**EXERCISE REQUIREMENTS:** Take the records below and retype them line by line, from the first line through the one containing "Parses XML dumps"; stop there.

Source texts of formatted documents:
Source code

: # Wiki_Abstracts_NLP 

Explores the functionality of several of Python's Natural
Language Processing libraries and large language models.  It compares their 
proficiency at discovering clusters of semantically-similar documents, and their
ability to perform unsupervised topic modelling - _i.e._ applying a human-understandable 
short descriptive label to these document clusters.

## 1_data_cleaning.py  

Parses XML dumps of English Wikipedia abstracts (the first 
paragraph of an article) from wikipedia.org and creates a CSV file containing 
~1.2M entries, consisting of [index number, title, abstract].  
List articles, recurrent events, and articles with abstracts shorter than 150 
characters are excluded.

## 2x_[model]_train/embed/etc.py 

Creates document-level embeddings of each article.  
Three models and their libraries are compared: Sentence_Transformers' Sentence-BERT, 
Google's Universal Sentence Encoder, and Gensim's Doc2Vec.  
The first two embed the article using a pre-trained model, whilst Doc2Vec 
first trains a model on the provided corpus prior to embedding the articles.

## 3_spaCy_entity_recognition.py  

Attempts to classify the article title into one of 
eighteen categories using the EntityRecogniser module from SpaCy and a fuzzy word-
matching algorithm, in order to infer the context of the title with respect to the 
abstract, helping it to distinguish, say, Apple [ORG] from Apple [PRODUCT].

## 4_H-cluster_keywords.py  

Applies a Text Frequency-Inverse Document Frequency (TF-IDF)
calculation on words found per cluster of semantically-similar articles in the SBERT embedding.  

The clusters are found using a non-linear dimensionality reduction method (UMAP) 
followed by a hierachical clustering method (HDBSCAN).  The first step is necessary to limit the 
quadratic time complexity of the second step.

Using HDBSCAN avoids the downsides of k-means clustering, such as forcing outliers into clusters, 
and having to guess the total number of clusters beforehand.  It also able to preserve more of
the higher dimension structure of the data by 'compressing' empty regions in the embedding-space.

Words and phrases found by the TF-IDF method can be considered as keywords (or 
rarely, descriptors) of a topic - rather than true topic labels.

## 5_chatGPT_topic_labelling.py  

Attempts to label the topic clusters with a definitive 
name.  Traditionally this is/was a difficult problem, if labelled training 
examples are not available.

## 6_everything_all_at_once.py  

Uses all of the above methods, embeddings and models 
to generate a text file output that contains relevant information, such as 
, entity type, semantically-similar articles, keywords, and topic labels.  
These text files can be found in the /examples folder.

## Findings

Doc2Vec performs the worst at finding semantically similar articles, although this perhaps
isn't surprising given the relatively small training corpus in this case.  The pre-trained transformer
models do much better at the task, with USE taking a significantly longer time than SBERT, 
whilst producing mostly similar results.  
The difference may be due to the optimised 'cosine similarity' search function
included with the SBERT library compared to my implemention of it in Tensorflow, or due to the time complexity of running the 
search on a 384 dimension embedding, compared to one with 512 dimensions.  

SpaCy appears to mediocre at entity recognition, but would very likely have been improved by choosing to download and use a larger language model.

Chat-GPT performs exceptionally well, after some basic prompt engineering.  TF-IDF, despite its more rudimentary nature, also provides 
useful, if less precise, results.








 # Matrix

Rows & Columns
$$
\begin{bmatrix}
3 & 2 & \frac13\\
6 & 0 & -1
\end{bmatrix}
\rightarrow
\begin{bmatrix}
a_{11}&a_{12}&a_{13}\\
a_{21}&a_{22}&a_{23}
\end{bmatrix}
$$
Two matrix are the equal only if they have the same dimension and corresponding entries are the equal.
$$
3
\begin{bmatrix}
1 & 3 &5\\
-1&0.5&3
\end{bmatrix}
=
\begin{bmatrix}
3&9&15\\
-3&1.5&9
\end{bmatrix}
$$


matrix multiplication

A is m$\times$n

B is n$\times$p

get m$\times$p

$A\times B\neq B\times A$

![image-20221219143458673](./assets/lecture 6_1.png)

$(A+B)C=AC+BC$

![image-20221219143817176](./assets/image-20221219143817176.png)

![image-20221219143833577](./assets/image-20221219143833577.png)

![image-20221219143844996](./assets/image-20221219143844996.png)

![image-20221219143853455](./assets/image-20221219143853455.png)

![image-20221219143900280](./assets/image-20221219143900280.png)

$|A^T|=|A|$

**REPLY TO THE EXERCISE:**
Source code

: # Wiki_Abstracts_NLP 

Explores the functionality of several of Python's Natural
Language Processing libraries and large language models.  It compares their 
proficiency at discovering clusters of semantically-similar documents, and their
ability to perform unsupervised topic modelling - _i.e._ applying a human-understandable 
short descriptive label to these document clusters.

## 1_data_cleaning.py  

Parses XML dumps of English Wikipedia abstracts (the first 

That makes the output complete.